[Stored data]
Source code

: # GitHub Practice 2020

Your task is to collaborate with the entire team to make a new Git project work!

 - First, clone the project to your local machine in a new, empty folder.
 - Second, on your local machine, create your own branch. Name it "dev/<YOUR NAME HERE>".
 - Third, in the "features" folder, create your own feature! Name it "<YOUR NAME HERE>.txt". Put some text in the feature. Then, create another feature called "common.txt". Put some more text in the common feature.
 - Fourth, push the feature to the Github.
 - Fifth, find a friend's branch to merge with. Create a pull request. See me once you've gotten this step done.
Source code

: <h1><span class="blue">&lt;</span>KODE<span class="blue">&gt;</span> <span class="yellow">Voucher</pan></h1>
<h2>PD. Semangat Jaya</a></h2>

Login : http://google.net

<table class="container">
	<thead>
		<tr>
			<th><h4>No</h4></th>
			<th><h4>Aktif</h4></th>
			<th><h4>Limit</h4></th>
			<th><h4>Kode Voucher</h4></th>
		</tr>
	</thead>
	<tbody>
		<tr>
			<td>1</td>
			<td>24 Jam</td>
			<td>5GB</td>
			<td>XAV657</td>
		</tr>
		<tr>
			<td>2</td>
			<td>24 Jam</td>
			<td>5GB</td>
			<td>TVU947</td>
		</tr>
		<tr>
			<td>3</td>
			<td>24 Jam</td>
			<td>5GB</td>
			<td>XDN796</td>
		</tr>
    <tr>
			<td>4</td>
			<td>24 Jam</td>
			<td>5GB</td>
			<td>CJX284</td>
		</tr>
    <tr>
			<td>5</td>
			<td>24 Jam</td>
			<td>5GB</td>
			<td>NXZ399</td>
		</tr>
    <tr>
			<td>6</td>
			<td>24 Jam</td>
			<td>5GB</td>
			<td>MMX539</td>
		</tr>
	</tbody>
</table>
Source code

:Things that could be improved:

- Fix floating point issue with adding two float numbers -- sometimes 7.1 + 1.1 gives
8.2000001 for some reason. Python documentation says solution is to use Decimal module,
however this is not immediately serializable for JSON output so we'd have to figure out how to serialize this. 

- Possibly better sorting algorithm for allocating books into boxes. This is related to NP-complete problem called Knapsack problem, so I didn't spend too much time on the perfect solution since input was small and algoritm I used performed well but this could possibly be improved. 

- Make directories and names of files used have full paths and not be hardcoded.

### Task to carry out
When you copy the data, keep every line word for word.

### Finished task
Source code

: # GitHub Practice 2020

Your task is to collaborate with the entire team to make a new Git project work!

 - First, clone the project to your local machine in a new, empty folder.
 - Second, on your local machine, create your own branch. Name it "dev/<YOUR NAME HERE>".
 - Third, in the "features" folder, create your own feature! Name it "<YOUR NAME HERE>.txt". Put some text in the feature. Then, create another feature called "common.txt". Put some more text in the common feature.
 - Fourth, push the feature to the Github.
 - Fifth, find a friend's branch to merge with. Create a pull request. See me once you've gotten this step done.
Source code

: <h1><span class="blue">&lt;</span>KODE<span class="blue">&gt;</span> <span class="yellow">Voucher</pan></h1>
<h2>PD. Semangat Jaya</a></h2>

Login : http://google.net

<table class="container">
	<thead>
		<tr>
			<th><h4>No</h4></th>
			<th><h4>Aktif</h4></th>
			<th><h4>Limit</h4></th>
			<th><h4>Kode Voucher</h4></th>
		</tr>
	</thead>
	<tbody>
		<tr>
			<td>1</td>
			<td>24 Jam</td>
			<td>5GB</td>
			<td>XAV657</td>
		</tr>
		<tr>
			<td>2</td>
			<td>24 Jam</td>
			<td>5GB</td>
			<td>TVU947</td>
		</tr>
		<tr>
			<td>3</td>
			<td>24 Jam</td>
			<td>5GB</td>
			<td>XDN796</td>
		</tr>
    <tr>
			<td>4</td>
			<td>24 Jam</td>
			<td>5GB</td>
			<td>CJX284</td>
		</tr>
    <tr>
			<td>5</td>
			<td>24 Jam</td>
			<td>5GB</td>
			<td>NXZ399</td>
		</tr>
    <tr>
			<td>6</td>
			<td>24 Jam</td>
			<td>5GB</td>
			<td>MMX539</td>
		</tr>
	</tbody>
</table>
Source code

:Things that could be improved:

- Fix floating point issue with adding two float numbers -- sometimes 7.1 + 1.1 gives
8.2000001 for some reason. Python documentation says solution is to use Decimal module,
however this is not immediately serializable for JSON output so we'd have to figure out how to serialize this. 

- Possibly better sorting algorithm for allocating books into boxes. This is related to NP-complete problem called Knapsack problem, so I didn't spend too much time on the perfect solution since input was small and algoritm I used performed well but this could possibly be improved. 

- Make directories and names of files used have full paths and not be hardcoded.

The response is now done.